万が一にも刺されてしまった場合には、できるだけ迅速にその巣から遠くに逃げましょう。安全な場所に避難したら、刺された患部を指でつまんで圧力を与えると、針の穴から血液と一緒に毒液が出てくるので、冷たい流水で洗いながら体外に毒を絞り出します。また、毒液を簡単に抽出できる器具がアウトドアショップなどでも購入できるので、備えて置くとよいかもしれません。

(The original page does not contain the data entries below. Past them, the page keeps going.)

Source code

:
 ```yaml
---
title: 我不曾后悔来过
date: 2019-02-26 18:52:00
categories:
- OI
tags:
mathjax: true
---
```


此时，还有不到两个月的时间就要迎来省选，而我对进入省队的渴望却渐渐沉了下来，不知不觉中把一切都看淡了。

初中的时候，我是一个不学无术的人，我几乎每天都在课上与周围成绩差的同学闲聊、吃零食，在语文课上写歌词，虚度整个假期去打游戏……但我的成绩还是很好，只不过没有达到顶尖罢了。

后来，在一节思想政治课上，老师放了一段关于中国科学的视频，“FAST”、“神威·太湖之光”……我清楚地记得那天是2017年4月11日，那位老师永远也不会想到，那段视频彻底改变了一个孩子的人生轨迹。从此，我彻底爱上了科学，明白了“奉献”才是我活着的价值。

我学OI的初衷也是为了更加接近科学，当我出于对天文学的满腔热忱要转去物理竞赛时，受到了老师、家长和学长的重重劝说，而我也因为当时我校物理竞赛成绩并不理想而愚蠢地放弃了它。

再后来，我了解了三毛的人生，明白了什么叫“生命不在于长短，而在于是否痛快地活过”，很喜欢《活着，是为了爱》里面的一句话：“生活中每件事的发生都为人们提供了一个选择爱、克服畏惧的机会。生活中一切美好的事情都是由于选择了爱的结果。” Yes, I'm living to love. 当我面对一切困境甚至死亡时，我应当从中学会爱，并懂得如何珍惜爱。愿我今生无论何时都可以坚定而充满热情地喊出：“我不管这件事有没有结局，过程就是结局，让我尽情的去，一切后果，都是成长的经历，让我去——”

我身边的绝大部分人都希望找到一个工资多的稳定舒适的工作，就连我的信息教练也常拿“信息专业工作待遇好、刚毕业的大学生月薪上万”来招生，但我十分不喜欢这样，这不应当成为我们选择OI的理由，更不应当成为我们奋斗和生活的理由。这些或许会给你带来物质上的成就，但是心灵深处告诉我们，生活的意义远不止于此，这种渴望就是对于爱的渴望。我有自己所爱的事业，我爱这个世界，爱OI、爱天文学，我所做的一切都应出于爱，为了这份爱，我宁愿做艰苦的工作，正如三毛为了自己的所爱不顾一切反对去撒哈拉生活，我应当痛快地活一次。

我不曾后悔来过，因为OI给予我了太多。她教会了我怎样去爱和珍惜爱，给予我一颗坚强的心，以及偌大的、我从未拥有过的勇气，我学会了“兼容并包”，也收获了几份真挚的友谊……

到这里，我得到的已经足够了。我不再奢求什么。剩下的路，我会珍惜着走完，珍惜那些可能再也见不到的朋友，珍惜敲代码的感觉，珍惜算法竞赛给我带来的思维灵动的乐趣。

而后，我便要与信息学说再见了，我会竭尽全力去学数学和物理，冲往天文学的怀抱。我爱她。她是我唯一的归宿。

全身にかゆみが走りじんましんが出る、息苦しい、ふらふらするなどの全身症状が出た場合には、アナフィラキシーショックが発症した可能性が高く、医師による一刻も早い診断と治療が必要となります。蜂毒によるアナフィラキシーショックは、発症までの時間が非常に短いのが特徴で、数十分程度で意識を失い、死に至る場合もあります。もちろん、アレルギー反応である以上、抗原に対して過敏になる人とならない人があるので、心配な方は、皮膚科やアレルギー内科で、蜂毒に対する抗体量やリスクを診断してもらうとよいでしょう。
新たな外来種も侵入中
2012年、長崎県対馬において、韓国から侵入したとされるツマアカスズメバチが見つかりました。その後次々と巣が発見されて定着が確認、15年1月には環境省により特定外来生物に指定されることになります。体のサイズはキイロスズメバチ程度で小型の部類に入るものの、巣の大きさは長径1メートルを超え、繁殖力や攻撃性が高く、危険な種として知られています。対馬ではニホンミツバチの養蜂に極めて深刻な被害をもたらしているとともに、ヒトに対しての被害も発生しています。

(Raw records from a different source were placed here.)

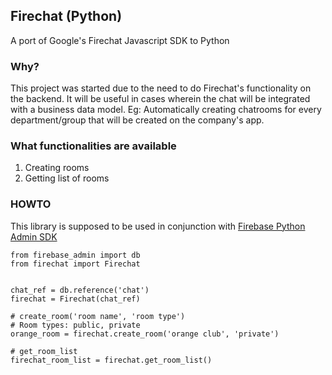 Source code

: ## Firechat (Python)
A port of Google's Firechat Javascript SDK to Python

### Why?
This project was started due to the need to do Firechat's functionality on the backend.
It will be useful in cases wherein the chat will be integrated with a business data model.
Eg: Automatically creating chatrooms for every department/group that will be created on the company's app.

### What functionalities are available
1. Creating rooms
2. Getting list of rooms

### HOWTO
This library is supposed to be used in conjunction with [Firebase Python Admin SDK](https://github.com/firebase/firebase-admin-python)
```
from firebase_admin import db
from firechat import Firechat


chat_ref = db.reference('chat')
firechat = Firechat(chat_ref)

# create_room('room name', 'room type')
# Room types: public, private
orange_room = firechat.create_room('orange club', 'private')

# get_room_list
firechat_room_list = firechat.get_room_list()
```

韓国から対馬への移入は、船などで移送される物資の中に女王バチが紛れ込んで、巣作りが成されたことによるものと考えられますが、当の韓国にも侵入種として分布を拡大した経緯があります。15年9月には福岡県北九州市でも営巣が確認され、16年5月には宮崎県日南市で女王バチ1頭が捕獲されるなど、予断を許せない状況となってきました。
現在のところ、この外来スズメバチの日本国内での分布拡大を食い止める方策として、巣作り前の女王バチの捕獲と殺虫、巣の早期発見と駆除、生殖虫(オスバチと新女王バチ)を巣立たせない、といった対処療法的な手段が必要です。ツマアカスズメバチの蔓延化を防止するためには水際での対応が重要で、これからの動向を注視しなければなりません。